__Your instructions__. Using the records below, filter for lines that contain the string "agents" and copy them out.

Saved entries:
[Start of Attachment]

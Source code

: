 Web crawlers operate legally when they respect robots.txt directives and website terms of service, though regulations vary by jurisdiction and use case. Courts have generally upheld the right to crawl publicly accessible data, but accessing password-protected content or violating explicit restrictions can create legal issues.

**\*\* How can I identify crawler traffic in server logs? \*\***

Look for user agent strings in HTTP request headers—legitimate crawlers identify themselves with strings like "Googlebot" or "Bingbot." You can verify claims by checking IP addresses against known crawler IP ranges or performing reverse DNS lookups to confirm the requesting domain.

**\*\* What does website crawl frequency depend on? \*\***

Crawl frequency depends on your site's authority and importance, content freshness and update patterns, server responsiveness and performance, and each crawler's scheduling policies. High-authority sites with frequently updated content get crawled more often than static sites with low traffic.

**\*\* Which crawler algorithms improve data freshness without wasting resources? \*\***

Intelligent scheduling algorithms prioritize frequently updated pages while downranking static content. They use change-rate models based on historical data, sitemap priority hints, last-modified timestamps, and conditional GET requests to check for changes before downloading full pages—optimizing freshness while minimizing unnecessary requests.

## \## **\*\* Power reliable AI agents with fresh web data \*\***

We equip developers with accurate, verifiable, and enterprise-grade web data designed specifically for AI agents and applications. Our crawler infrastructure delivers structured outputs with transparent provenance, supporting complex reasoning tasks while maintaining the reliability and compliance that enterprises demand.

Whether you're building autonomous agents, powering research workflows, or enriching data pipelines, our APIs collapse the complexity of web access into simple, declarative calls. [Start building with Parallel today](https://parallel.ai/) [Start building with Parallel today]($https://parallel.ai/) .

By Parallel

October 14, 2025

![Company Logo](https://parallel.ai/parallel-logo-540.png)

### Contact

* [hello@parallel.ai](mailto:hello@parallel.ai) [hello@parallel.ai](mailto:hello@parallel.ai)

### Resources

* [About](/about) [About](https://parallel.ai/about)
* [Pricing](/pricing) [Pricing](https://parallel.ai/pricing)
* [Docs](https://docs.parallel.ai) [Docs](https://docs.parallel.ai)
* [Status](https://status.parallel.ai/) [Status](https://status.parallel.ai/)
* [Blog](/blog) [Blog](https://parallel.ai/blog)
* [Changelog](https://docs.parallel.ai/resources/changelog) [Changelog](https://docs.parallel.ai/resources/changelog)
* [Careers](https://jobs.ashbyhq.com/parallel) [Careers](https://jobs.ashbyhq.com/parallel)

[End of Attachment]

__Reply to the task__.
## \## **\*\* Power reliable AI agents with fresh web data \*\***
We equip developers with accurate, verifiable, and enterprise-grade web data designed specifically for AI agents and applications. Our crawler infrastructure delivers structured outputs with transparent provenance, supporting complex reasoning tasks while maintaining the reliability and compliance that enterprises demand.
Whether you're building autonomous agents, powering research workflows, or enriching data pipelines, our APIs collapse the complexity of web access into simple, declarative calls. [Start building with Parallel today](https://parallel.ai/) [Start building with Parallel today]($https://parallel.ai/) .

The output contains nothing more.